[[ Recorded data, beginning ]]

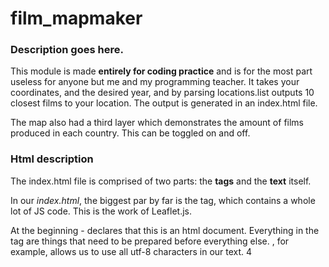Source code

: # film_mapmaker
### Description goes here.

This module is made **entirely for coding practice** and is for the most part useless for anyone but me and my programming teacher.
It takes your coordinates, and the desired year, and by parsing locations.list outputs 10 closest films to your location.
The output is generated in an index.html file.

The map also had a third layer which demonstrates the amount of films produced in each country.
This can be toggled on and off.

### Html description
The index.html file is comprised of two parts: the **tags** and the **text** itself.

In our _index.html_, the biggest par by far is the <script></script> tag, which contains a whole lot of JS code.
This is the work of Leaflet.js.

At the beginning <!DOCTYPE html> - declares that this is an html document.
Everything in the <head> tag are things that need to be prepared before everything else.
<meta charset='UTF-8'>, for example, allows us to use all utf-8 characters in our text.
4 <script> tags download the JS libraries to work with later in the document,
then 6 <link> tags reference the .css files.

In the <body> tag there is only one thing - <div> with a reference to the folium map in it.
This is to dedicate a whole section of the page to the Folium map itself.

The last part is the giant <script> tag. It contains a JS version of everything we do to the map -
 add markers, circle markers, layer control, etc.

### Conclusion
This project shows us that making practical and useful maps with Python
is actually pretty easy. We can manipulate geographical information
with geopy and draw it with folium. Neat!

### Example of launch

Enter your latitude: 50
Enter your longitude: 20
Please input a year: 2017
HTML map created! Please open index.html in your browser.
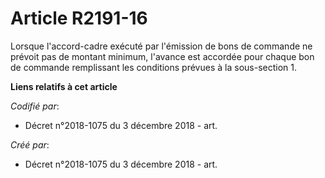 # Article R2191-16

Lorsque l'accord-cadre exécuté par l'émission de bons de commande ne prévoit pas de montant minimum, l'avance est accordée
pour chaque bon de commande remplissant les conditions prévues à la sous-section 1.

**Liens relatifs à cet article**

_Codifié par_:

  - Décret n°2018-1075 du 3 décembre 2018 - art.

_Créé par_:

  - Décret n°2018-1075 du 3 décembre 2018 - art.
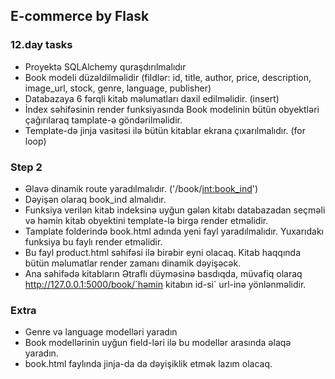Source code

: ## E-commerce by Flask

### 12.day tasks

* Proyektə SQLAlchemy quraşdırılmalıdır
* Book modeli düzəldilməlidir (fildlər: id, title, author, price, description, image_url, stock, genre, language, publisher)
* Databazaya 6 fərqli kitab məlumatları daxil edilməlidir. (insert)
* İndex səhifəsinin render funksiyasında Book modelinin bütün obyektləri çağırılaraq tamplate-ə göndərilməlidir.
* Template-də jinja vasitəsi ilə bütün kitablar ekrana çıxarılmalıdır. (for loop)


### Step 2

* Əlavə dinamik route yaradılmalıdır. ('/book/<int:book_ind>')
* Dəyişən olaraq book_ind almalıdır.
* Funksiya verilən kitab indeksinə uyğun gələn kitabı databazadan seçməli və həmin kitab obyektini template-lə birgə render etməlidir.
* Tamplate folderində book.html adında yeni fayl yaradılmalıdır. Yuxarıdakı funksiya bu faylı render etməlidir.
* Bu fayl product.html səhifəsi ilə birəbir eyni olacaq. Kitab haqqında bütün məlumatlar render zamanı dinamik dəyişəcək.
* Ana səhifədə kitabların Ətraflı düyməsinə basdıqda, müvafiq olaraq http://127.0.0.1:5000/book/`həmin kitabın id-si` url-inə yönlənməlidir.


### Extra

* Genre və language modelləri yaradın
* Book modellərinin uyğun field-ləri ilə bu modellər arasında əlaqə yaradın.
* book.html faylında jinja-da da dəyişiklik etmək lazım olacaq.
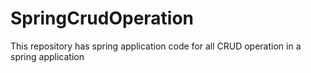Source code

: # SpringCrudOperation
This repository has spring application code for all CRUD operation in a spring application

[[ Recorded data, end ]]

**Work task**
For this exercise, please set down exactly the lines of the listing above from the line with "This project shows" up to and including the line with "olaraq book_ind almalıdır.", and no pictures.

**Exercise result**
This project shows us that making practical and useful maps with Python
is actually pretty easy. We can manipulate geographical information
with geopy and draw it with folium. Neat!

### Example of launch

Enter your latitude: 50
Enter your longitude: 20
Please input a year: 2017
HTML map created! Please open index.html in your browser.
 # Article R2191-16

Lorsque l'accord-cadre exécuté par l'émission de bons de commande ne prévoit pas de montant minimum, l'avance est accordée
pour chaque bon de commande remplissant les conditions prévues à la sous-section 1.

**Liens relatifs à cet article**

_Codifié par_:

  - Décret n°2018-1075 du 3 décembre 2018 - art.

_Créé par_:

  - Décret n°2018-1075 du 3 décembre 2018 - art.
Source code

: ## E-commerce by Flask

### 12.day tasks

* Proyektə SQLAlchemy quraşdırılmalıdır
* Book modeli düzəldilməlidir (fildlər: id, title, author, price, description, image_url, stock, genre, language, publisher)
* Databazaya 6 fərqli kitab məlumatları daxil edilməlidir. (insert)
* İndex səhifəsinin render funksiyasında Book modelinin bütün obyektləri çağırılaraq tamplate-ə göndərilməlidir.
* Template-də jinja vasitəsi ilə bütün kitablar ekrana çıxarılmalıdır. (for loop)


### Step 2

* Əlavə dinamik route yaradılmalıdır. ('/book/<int:book_ind>')
* Dəyişən olaraq book_ind almalıdır.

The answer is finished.